Now and then one of these personages would write something on a small slip of paper, and ring a bell, whereupon a familiar would appear, take the paper in profound silence, glide out of the room, and return shortly after loaded with ponderous tomes, upon which the other would fall tooth and nail with famished voracity. I had no longer a doubt that I had happened upon a body of magi, deeply engaged in the study of occult sciences. The scene reminded me of an old Arabian tale of a philosopher, who was shut up in an enchanted library in the bosom of a mountain, that opened only once a year; where he made the spirits of the place obey his commands, and bring him books of all kinds of dark knowledge, so that at the end of the year, when the magic portal once more swung open on its hinges, he issued forth so versed in forbidden lore, as to be able to soar above the heads of the multitude, and to control the powers of nature.
My curiosity being now fully aroused, I whispered to one of the familiars, as he was about to
leave the room, and begged an interpretation of the strange scene before me. A few words were sufficient for the purpose. I found that these mysterious personages, whom I had mistaken for magi, were principally authors, and were in the very act of manufacturing books. I was, in fact, in the reading-room of the great British Library -an immense collection of volumes of all ages and languages, many of which are now forgotten, and most of which are seldom read. To these sequestered pools of obsolete literature, therefore, do many modern authors repair, and draw buckets full of classic lore, or "pure English, undefiled," wherewith to swell their own scanty rills of thought.

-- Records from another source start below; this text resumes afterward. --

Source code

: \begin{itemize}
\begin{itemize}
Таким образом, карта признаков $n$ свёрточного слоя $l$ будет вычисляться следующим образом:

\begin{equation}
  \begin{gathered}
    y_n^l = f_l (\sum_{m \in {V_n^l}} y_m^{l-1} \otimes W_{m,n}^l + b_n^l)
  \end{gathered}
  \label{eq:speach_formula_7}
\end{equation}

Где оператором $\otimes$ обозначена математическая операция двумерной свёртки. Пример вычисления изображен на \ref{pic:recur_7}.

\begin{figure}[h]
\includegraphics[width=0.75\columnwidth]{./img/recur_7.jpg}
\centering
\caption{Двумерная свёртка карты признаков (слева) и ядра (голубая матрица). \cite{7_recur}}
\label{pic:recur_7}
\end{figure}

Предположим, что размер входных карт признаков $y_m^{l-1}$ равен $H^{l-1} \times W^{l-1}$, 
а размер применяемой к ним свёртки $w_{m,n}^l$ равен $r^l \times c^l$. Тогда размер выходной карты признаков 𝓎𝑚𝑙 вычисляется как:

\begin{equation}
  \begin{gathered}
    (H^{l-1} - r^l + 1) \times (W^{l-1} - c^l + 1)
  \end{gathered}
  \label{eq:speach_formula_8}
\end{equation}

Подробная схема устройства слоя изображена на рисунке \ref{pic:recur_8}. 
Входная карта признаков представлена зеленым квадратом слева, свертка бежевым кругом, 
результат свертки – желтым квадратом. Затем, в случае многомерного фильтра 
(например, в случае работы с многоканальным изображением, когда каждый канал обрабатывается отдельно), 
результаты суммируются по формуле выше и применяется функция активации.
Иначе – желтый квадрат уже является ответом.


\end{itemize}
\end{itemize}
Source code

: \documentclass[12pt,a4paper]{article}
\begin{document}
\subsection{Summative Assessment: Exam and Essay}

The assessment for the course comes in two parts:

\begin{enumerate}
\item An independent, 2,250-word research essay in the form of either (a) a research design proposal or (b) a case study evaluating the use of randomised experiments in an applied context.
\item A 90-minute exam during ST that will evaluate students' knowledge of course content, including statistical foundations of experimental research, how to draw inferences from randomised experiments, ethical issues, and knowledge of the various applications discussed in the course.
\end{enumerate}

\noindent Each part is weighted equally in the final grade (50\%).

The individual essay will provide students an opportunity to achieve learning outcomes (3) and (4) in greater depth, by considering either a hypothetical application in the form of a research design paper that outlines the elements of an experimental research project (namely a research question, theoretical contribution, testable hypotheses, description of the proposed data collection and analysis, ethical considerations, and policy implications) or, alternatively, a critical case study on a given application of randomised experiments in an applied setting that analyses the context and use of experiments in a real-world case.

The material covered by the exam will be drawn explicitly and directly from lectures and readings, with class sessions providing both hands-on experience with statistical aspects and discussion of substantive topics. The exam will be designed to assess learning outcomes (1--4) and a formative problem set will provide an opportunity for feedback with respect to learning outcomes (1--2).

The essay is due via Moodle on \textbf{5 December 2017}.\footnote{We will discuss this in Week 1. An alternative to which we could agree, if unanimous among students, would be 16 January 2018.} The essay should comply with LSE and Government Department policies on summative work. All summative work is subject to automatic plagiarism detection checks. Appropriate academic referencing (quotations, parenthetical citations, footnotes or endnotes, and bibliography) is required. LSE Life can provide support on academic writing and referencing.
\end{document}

Being now in possession of the secret, I sat down in a corner, and watched the process of this book manufactory. I noticed one lean, bilious-looking wight, who sought none but the most worm-eaten volumes, printed in black letter. He was evidently constructing some work of profound erudition, that would be purchased by every man who wished to be thought learned, placed upon a conspicuous shelf of his library, or laid open upon his table; but never read. I observed him, now and then, draw a large fragment of biscuit out of his pocket, and gnaw; whether it was his dinner, or whether he was endeavouring to keep off that exhaustion of the stomach pro
duced by much pondering over dry works, I leave to harder students than myself to determine.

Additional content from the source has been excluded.